I was calling about a HELOC on my primary residence. I just wanted to have a credit line available should I need a source of quick funds. The quoted interest rate was 4.5% (prime minus 0.75).
Because I have more than five investment rental properties, I was told that none of my rental income but all of my debt service would be used in calculating my DTI. With this change, my DTI is greater than 1.00 and effectively disqualifies me as a borrower. If I had five or fewer rental properties with mortgages, then my rental income would have been used in the DTI calculation. Did not matter that our household taxable income is over six figures without including rental income.
I was talking to the loan consultant about a HELOC on my primary residence and did not get a chance to ask whether this same rule applied to purchase money loans or refinances.
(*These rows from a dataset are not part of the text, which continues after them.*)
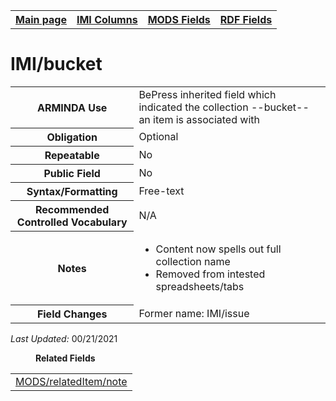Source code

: <!DOCTYPE html>
<html>

<body>
<table style="width:100%">
  <tr>
    <th><a href="index.md">Main page</a></th>
	<th><a href="IMI.md">IMI Columns</a></th>
    <th><a href="MODS.md">MODS Fields</a></th>
    <th><a href="RDF.md">RDF Fields</a></th>
  </tr>
</table>

<h1>IMI/bucket</h1>
<table>
<tr>
	<th>ARMINDA Use</th>
	<td>BePress inherited field which indicated the collection --bucket-- an item is associated with</td>
</tr>
<tr>
	<th>Obligation</th>
	<td>Optional</td>
</tr>
<tr>
	<th>Repeatable</th>
	<td>No</td>
</tr>
<tr>
	<th>Public Field</th>
	<td>No</td>
</tr>
<tr>
	<th>Syntax/Formatting</th>
	<td>Free-text</td>
</tr>
<tr>
	<th>Recommended Controlled Vocabulary</th>
	<td>N/A</td>
</tr>
<tr>
	<th>Notes</th>
	<td>
		<ul>
			<li>Content now spells out full collection name</li>
			<li>Removed from intested spreadsheets/tabs</i>
		</ul>
	</td>
</tr>
<tr>
	<th>Field Changes</th>
	<td>Former name: IMI/issue</td>
</tr>
</table>
<p><i>Last Updated: </i>00/21/2021</p>
<dl>
	<dd><b>Related Fields</b></dd>
		<table>
			<td><a href="mods.relateditem_note.md">MODS/relatedItem/note</a></td>
		</table>
</dl>
</body>
</html>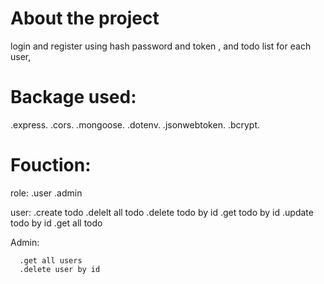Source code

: # About the project
 
  login and register using hash password and token , and todo list for each user,

# Backage used:

  .express.
  .cors.
  .mongoose.
  .dotenv.
  .jsonwebtoken.
  .bcrypt.

# Fouction:

 role:
     .user
     .admin

 user:
      .create todo
      .delelt all todo
      .delete todo by id
      .get todo by id
      .update todo by id
      .get all todo

 Admin:
     
      .get all users
      .delete user by id
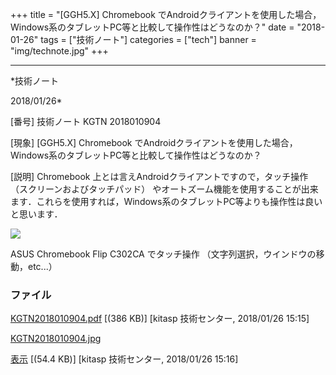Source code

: ﻿+++
title = "[GGH5.X] Chromebook でAndroidクライアントを使用した場合，Windows系のタブレットPC等と比較して操作性はどうなのか？"
date = "2018-01-26"
tags = ["技術ノート"]
categories = ["tech"]
banner = "img/technote.jpg"
+++

-----------------------------------------------------------------------------------------------------------------------------

*技術ノート

2018/01/26*


[番号]
技術ノート KGTN 2018010904

[現象]
[GGH5.X] Chromebook
でAndroidクライアントを使用した場合，Windows系のタブレットPC等と比較して操作性はどうなのか？

[説明]
Chromebook 上とは言えAndroidクライアントですので，タッチ操作
（スクリーンおよびタッチパッド）
やオートズーム機能を使用することが出来ます．これらを使用すれば，Windows系のタブレットPC等よりも操作性は良いと思います．

![](http://techreport.kitasp.net/attachments/download/3940/KGTN2018010904.jpg)

ASUS Chromebook Flip C302CA でタッチ操作
（文字列選択，ウインドウの移動，etc...）


### ファイル

 
 


[KGTN2018010904.pdf](http://techreport.kitasp.net/attachments/download/3939/KGTN2018010904.pdf)
 [(386 KB)] [kitasp 技術センター, 2018/01/26
15:15]

[KGTN2018010904.jpg](http://techreport.kitasp.net/attachments/download/3940/KGTN2018010904.jpg)

[表示](http://techreport.kitasp.net/attachments/3940/KGTN2018010904.jpg "表示")
 [(54.4 KB)] [kitasp 技術センター, 2018/01/26
15:16]


 


 

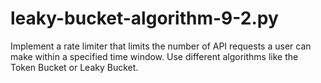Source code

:# leaky-bucket-algorithm-9-2.py
 Implement a rate limiter that limits the number of API requests a user can make within a specified time window. Use different algorithms like the Token Bucket or Leaky Bucket.
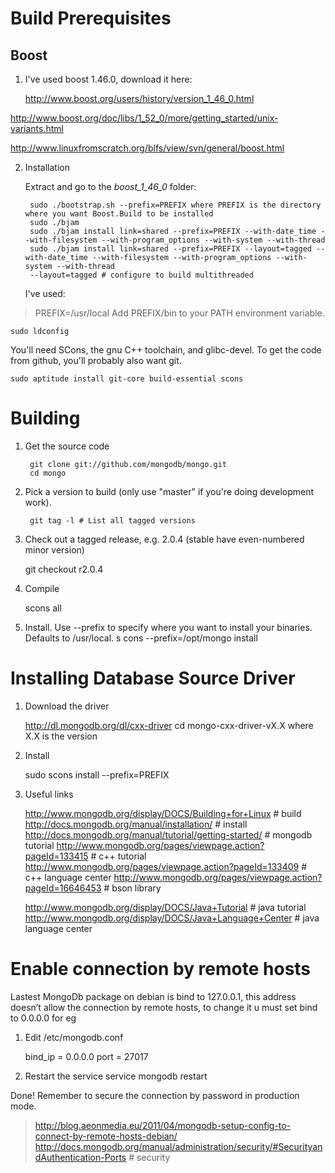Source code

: # Build Prerequisites

## Boost

1. I've used boost 1.46.0, download it here:

	http://www.boost.org/users/history/version_1_46_0.html

http://www.boost.org/doc/libs/1_52_0/more/getting_started/unix-variants.html

http://www.linuxfromscratch.org/blfs/view/svn/general/boost.html

2. Installation

	Extract and go to the *boost_1_46_0* folder:

		sudo ./bootstrap.sh --prefix=PREFIX where PREFIX is the directory where you want Boost.Build to be installed
		sudo ./bjam
		sudo ./bjam install link=shared --prefix=PREFIX --with-date_time --with-filesystem --with-program_options --with-system --with-thread
		sudo ./bjam install link=shared --prefix=PREFIX --layout=tagged --with-date_time --with-filesystem --with-program_options --with-system --with-thread
		--layout=tagged # configure to build multithreaded

	I've used:
	
> PREFIX=/usr/local
> Add PREFIX/bin to your PATH environment variable.

	sudo ldconfig

You'll need SCons, the gnu C++ toolchain, and glibc-devel. To get the code from github, you'll probably also want git.

	sudo aptitude install git-core build-essential scons

# Building

1. Get the source code

		git clone git://github.com/mongodb/mongo.git
		cd mongo

1. Pick a version to build (only use "master" if you're doing development work).

		git tag -l # List all tagged versions

1. Check out a tagged release, e.g. 2.0.4 (stable have even-numbered minor version)

	git checkout r2.0.4

1. Compile

	scons all

1. Install. Use --prefix to specify where you want to install your binaries. Defaults to /usr/local.
s
	cons --prefix=/opt/mongo  install

# Installing Database Source Driver

1. Download the driver

	http://dl.mongodb.org/dl/cxx-driver
	cd mongo-cxx-driver-vX.X where X.X is the version

1. Install

	sudo scons install --prefix=PREFIX

1. Useful links

	http://www.mongodb.org/display/DOCS/Building+for+Linux     # build
	http://docs.mongodb.org/manual/installation/               # install
	http://docs.mongodb.org/manual/tutorial/getting-started/   # mongodb tutorial
	http://www.mongodb.org/pages/viewpage.action?pageId=133415 # c++ tutorial
	http://www.mongodb.org/pages/viewpage.action?pageId=133409 # c++ language center
	http://www.mongodb.org/pages/viewpage.action?pageId=16646453 # bson library

	http://www.mongodb.org/display/DOCS/Java+Tutorial          # java tutorial
	http://www.mongodb.org/display/DOCS/Java+Language+Center   # java language center

# Enable connection by remote hosts

Lastest MongoDb package on debian is bind to 127.0.0.1, this address doesn’t allow the connection by remote hosts, to change it u must set bind to 0.0.0.0 for eg

1. Edit /etc/mongodb.conf

	bind_ip = 0.0.0.0
	port = 27017

1. Restart the service
	service mongodb restart

Done! Remember to secure the connection by password in production mode.

> http://blog.aeonmedia.eu/2011/04/mongodb-setup-config-to-connect-by-remote-hosts-debian/
> http://docs.mongodb.org/manual/administration/security/#SecurityandAuthentication-Ports # security
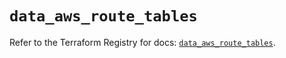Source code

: # `data_aws_route_tables`

Refer to the Terraform Registry for docs: [`data_aws_route_tables`](https://registry.terraform.io/providers/hashicorp/aws/3.76.1/docs/data-sources/route_tables).
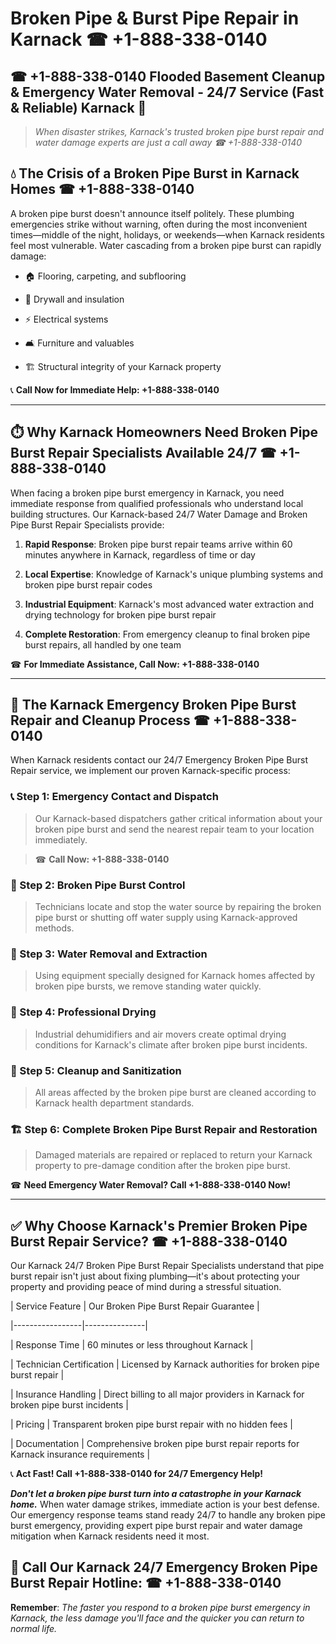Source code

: # Broken Pipe & Burst Pipe Repair in Karnack ☎ +1-888-338-0140  
## ☎ +1-888-338-0140 Flooded Basement Cleanup & Emergency Water Removal - 24/7 Service (Fast & Reliable) Karnack 🚨  

> *When disaster strikes, Karnack's trusted broken pipe burst repair and water damage experts are just a call away ☎ +1-888-338-0140*  

## 💧 The Crisis of a Broken Pipe Burst in Karnack Homes ☎ +1-888-338-0140  

A broken pipe burst doesn't announce itself politely. These plumbing emergencies strike without warning, often during the most inconvenient times—middle of the night, holidays, or weekends—when Karnack residents feel most vulnerable. Water cascading from a broken pipe burst can rapidly damage:  

* 🏠 Flooring, carpeting, and subflooring  
* 🧱 Drywall and insulation  
* ⚡ Electrical systems  
* 🛋️ Furniture and valuables  
* 🏗️ Structural integrity of your Karnack property  

📞 **Call Now for Immediate Help: +1-888-338-0140**  

---  

## ⏱️ Why Karnack Homeowners Need Broken Pipe Burst Repair Specialists Available 24/7 ☎ +1-888-338-0140  

When facing a broken pipe burst emergency in Karnack, you need immediate response from qualified professionals who understand local building structures. Our Karnack-based 24/7 Water Damage and Broken Pipe Burst Repair Specialists provide:  

1. **Rapid Response**: Broken pipe burst repair teams arrive within 60 minutes anywhere in Karnack, regardless of time or day  
2. **Local Expertise**: Knowledge of Karnack's unique plumbing systems and broken pipe burst repair codes  
3. **Industrial Equipment**: Karnack's most advanced water extraction and drying technology for broken pipe burst repair  
4. **Complete Restoration**: From emergency cleanup to final broken pipe burst repairs, all handled by one team  

☎ **For Immediate Assistance, Call Now: +1-888-338-0140**  

---  

## 🔧 The Karnack Emergency Broken Pipe Burst Repair and Cleanup Process ☎ +1-888-338-0140  

When Karnack residents contact our 24/7 Emergency Broken Pipe Burst Repair service, we implement our proven Karnack-specific process:  

### 📞 Step 1: Emergency Contact and Dispatch  
> Our Karnack-based dispatchers gather critical information about your broken pipe burst and send the nearest repair team to your location immediately.  
> ☎ **Call Now: +1-888-338-0140**  

### 🚿 Step 2: Broken Pipe Burst Control  
> Technicians locate and stop the water source by repairing the broken pipe burst or shutting off water supply using Karnack-approved methods.  

### 🌊 Step 3: Water Removal and Extraction  
> Using equipment specially designed for Karnack homes affected by broken pipe bursts, we remove standing water quickly.  

### 💨 Step 4: Professional Drying  
> Industrial dehumidifiers and air movers create optimal drying conditions for Karnack's climate after broken pipe burst incidents.  

### 🧼 Step 5: Cleanup and Sanitization  
> All areas affected by the broken pipe burst are cleaned according to Karnack health department standards.  

### 🏗️ Step 6: Complete Broken Pipe Burst Repair and Restoration  
> Damaged materials are repaired or replaced to return your Karnack property to pre-damage condition after the broken pipe burst.  

☎ **Need Emergency Water Removal? Call +1-888-338-0140 Now!**  

---  

## ✅ Why Choose Karnack's Premier Broken Pipe Burst Repair Service? ☎ +1-888-338-0140  

Our Karnack 24/7 Broken Pipe Burst Repair Specialists understand that pipe burst repair isn't just about fixing plumbing—it's about protecting your property and providing peace of mind during a stressful situation.  

| Service Feature | Our Broken Pipe Burst Repair Guarantee |  
|-----------------|---------------|  
| Response Time | 60 minutes or less throughout Karnack |  
| Technician Certification | Licensed by Karnack authorities for broken pipe burst repair |  
| Insurance Handling | Direct billing to all major providers in Karnack for broken pipe burst incidents |  
| Pricing | Transparent broken pipe burst repair with no hidden fees |  
| Documentation | Comprehensive broken pipe burst repair reports for Karnack insurance requirements |  

📞 **Act Fast! Call +1-888-338-0140 for 24/7 Emergency Help!**  

***Don't let a broken pipe burst turn into a catastrophe in your Karnack home.*** When water damage strikes, immediate action is your best defense. Our emergency response teams stand ready 24/7 to handle any broken pipe burst emergency, providing expert pipe burst repair and water damage mitigation when Karnack residents need it most.  

## 📱 Call Our Karnack 24/7 Emergency Broken Pipe Burst Repair Hotline: ☎ +1-888-338-0140  

**Remember**: *The faster you respond to a broken pipe burst emergency in Karnack, the less damage you'll face and the quicker you can return to normal life.*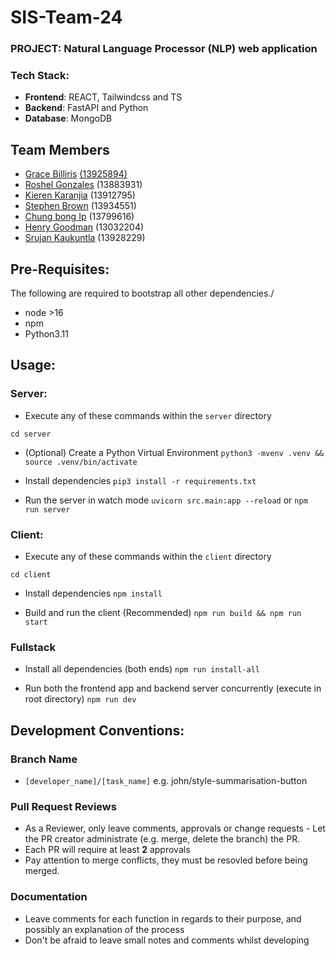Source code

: # SIS-Team-24

### PROJECT: Natural Language Processor (NLP) web application
### Tech Stack:
* **Frontend**: REACT, Tailwindcss and TS
* **Backend**: FastAPI and Python
* **Database**: MongoDB

## Team Members
* [Grace Billiris](https://www.linkedin.com/in/grace-billiris/) [(13925894)](https://github.com/gracebilliris)
* [Roshel Gonzales](https://www.linkedin.com/in/roshelgonzales/) (13883931)
* [Kieren Karanjia](https://www.linkedin.com/in/kieren-karanjia/) (13912795)
* [Stephen Brown](https://github.com/SSBdevelopment) (13934551)
* [Chung bong Ip]() (13799616)
* [Henry Goodman](https://github.com/henrygoodman) (13032204)
* [Srujan Kaukuntla](https://github.com/srujankarthik) (13928229)

## Pre-Requisites:

The following are required to bootstrap all other dependencies./

- node >16
- npm
- Python3.11

## Usage:

### Server:

- Execute any of these commands within the `server` directory

`cd server`

- (Optional) Create a Python Virtual Environment
  `python3 -mvenv .venv && source .venv/bin/activate`

- Install dependencies
  `pip3 install -r requirements.txt`

- Run the server in watch mode
  `uvicorn src.main:app --reload` or `npm run server`

### Client:

- Execute any of these commands within the `client` directory

`cd client`

- Install dependencies
  `npm install`

- Build and run the client (Recommended)
  `npm run build && npm run start`

### Fullstack

- Install all dependencies (both ends)
  `npm run install-all`

- Run both the frontend app and backend server concurrently (execute in root directory)
  `npm run dev`

## Development Conventions:

### Branch Name

* `[developer_name]/[task_name]` e.g. john/style-summarisation-button

### Pull Request Reviews

* As a Reviewer, only leave comments, approvals or change requests - Let the PR creator administrate (e.g. merge, delete the branch) the PR.
* Each PR will require at least **2** approvals
* Pay attention to merge conflicts, they must be resovled before being merged.

### Documentation

* Leave comments for each function in regards to their purpose, and possibly an explanation of the process
* Don't be afraid to leave small notes and comments whilst developing
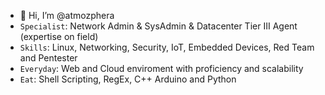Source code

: - 👋 Hi, I’m @atmozphera
- `Specialist`: Network Admin & SysAdmin & Datacenter Tier III Agent (expertise on field)
- `Skills`: Linux, Networking, Security, IoT, Embedded Devices, Red Team and Pentester
- `Everyday`: Web and Cloud enviroment with proficiency and scalability
- `Eat`: Shell Scripting, RegEx, C++ Arduino and Python
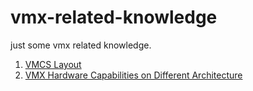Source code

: # vmx-related-knowledge
just some vmx related knowledge.

1. [VMCS Layout](https://github.com/LordNoteworthy/cpu-internals/blob/master/VMCS-Layout.pdf)
2. [VMX Hardware Capabilities on Different Architecture](https://htmlpreview.github.io/?https://github.com/honorarybot/VmxCaps/blob/master/vmx.html)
Citimortgage holds the mortgage on my primary residence. I thought it somewhat disingenuous of them to send me a marketing letter telling me I am pre-approved for a $175K HELOC, only to tell me that I can’t qualify because I have too many investment rental properties.
I have a call in to another Citimortgage loan consultant. I am hoping that I can get someone that can find workarounds or exceptions to the new rule.
I also have a call into my bank to ask if they will match Citimortgage’s offer. They just might match a competing offer to keep my business even though I don’t have enough on deposit to be classified as an Elite banking customer.